Exercise:
Retype each line of the listing below, from the first through the one holding "web-pages through various", with no other lines.

Information shown:
━━━━━━━━━━━━━━━━━━━━━━━━━━━━━━
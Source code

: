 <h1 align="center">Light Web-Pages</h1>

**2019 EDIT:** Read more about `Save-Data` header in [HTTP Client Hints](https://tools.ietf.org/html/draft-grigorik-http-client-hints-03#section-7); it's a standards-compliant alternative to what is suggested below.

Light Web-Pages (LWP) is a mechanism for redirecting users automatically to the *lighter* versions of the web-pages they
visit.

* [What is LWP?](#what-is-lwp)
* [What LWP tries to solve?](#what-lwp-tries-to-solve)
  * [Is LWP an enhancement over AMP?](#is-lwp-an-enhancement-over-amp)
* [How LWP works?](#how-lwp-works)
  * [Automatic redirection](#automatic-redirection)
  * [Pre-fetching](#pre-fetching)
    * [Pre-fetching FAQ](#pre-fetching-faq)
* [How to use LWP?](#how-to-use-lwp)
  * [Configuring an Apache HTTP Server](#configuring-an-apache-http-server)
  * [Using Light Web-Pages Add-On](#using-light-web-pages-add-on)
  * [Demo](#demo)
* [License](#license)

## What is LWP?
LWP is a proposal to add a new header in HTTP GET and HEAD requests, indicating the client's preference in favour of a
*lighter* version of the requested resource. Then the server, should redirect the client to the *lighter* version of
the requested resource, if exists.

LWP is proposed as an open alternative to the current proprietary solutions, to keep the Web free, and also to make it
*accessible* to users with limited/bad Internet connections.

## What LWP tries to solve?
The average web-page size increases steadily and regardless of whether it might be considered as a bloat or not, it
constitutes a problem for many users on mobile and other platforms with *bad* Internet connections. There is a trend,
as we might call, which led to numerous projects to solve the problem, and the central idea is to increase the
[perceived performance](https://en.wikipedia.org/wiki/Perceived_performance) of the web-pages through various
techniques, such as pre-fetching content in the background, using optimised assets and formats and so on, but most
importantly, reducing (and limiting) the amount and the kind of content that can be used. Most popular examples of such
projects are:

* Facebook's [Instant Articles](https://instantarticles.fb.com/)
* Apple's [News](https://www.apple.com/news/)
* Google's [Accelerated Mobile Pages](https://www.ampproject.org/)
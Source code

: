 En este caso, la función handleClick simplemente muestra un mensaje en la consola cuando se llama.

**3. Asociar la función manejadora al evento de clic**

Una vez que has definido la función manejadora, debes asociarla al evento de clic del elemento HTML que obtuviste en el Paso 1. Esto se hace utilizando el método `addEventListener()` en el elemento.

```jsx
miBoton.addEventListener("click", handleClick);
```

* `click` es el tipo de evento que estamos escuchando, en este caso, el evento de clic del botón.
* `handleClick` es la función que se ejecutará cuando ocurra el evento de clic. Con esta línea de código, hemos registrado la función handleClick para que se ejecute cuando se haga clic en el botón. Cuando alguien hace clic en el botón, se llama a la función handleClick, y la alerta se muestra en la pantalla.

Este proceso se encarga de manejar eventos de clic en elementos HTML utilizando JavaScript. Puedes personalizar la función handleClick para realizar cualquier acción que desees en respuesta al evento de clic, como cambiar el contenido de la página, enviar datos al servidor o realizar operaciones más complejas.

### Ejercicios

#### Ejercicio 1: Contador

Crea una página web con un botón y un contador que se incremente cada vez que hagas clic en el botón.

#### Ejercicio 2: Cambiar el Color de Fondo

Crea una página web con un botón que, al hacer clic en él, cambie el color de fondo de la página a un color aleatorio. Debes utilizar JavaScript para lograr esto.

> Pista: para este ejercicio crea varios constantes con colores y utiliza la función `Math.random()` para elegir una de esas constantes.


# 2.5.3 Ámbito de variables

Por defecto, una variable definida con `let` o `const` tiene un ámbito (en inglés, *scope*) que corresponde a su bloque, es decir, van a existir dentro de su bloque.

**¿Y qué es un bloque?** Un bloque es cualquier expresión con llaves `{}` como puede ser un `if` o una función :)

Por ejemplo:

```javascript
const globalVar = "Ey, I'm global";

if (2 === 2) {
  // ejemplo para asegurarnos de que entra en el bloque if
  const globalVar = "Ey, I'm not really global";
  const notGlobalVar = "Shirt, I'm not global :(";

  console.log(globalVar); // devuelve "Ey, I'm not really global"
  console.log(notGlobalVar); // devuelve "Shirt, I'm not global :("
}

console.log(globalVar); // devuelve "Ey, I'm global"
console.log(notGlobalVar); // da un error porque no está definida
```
━━━━━━━━━━━━━━━━━━━━━━━━━━━━━━
Written reply:
Source code

: <h1 align="center">Light Web-Pages</h1>

**2019 EDIT:** Read more about `Save-Data` header in [HTTP Client Hints](https://tools.ietf.org/html/draft-grigorik-http-client-hints-03#section-7); it's a standards-compliant alternative to what is suggested below.

Light Web-Pages (LWP) is a mechanism for redirecting users automatically to the *lighter* versions of the web-pages they
visit.

* [What is LWP?](#what-is-lwp)
* [What LWP tries to solve?](#what-lwp-tries-to-solve)
  * [Is LWP an enhancement over AMP?](#is-lwp-an-enhancement-over-amp)
* [How LWP works?](#how-lwp-works)
  * [Automatic redirection](#automatic-redirection)
  * [Pre-fetching](#pre-fetching)
    * [Pre-fetching FAQ](#pre-fetching-faq)
* [How to use LWP?](#how-to-use-lwp)
  * [Configuring an Apache HTTP Server](#configuring-an-apache-http-server)
  * [Using Light Web-Pages Add-On](#using-light-web-pages-add-on)
  * [Demo](#demo)
* [License](#license)

## What is LWP?
LWP is a proposal to add a new header in HTTP GET and HEAD requests, indicating the client's preference in favour of a
*lighter* version of the requested resource. Then the server, should redirect the client to the *lighter* version of
the requested resource, if exists.

LWP is proposed as an open alternative to the current proprietary solutions, to keep the Web free, and also to make it
*accessible* to users with limited/bad Internet connections.

## What LWP tries to solve?
The average web-page size increases steadily and regardless of whether it might be considered as a bloat or not, it
constitutes a problem for many users on mobile and other platforms with *bad* Internet connections. There is a trend,
as we might call, which led to numerous projects to solve the problem, and the central idea is to increase the
[perceived performance](https://en.wikipedia.org/wiki/Perceived_performance) of the web-pages through various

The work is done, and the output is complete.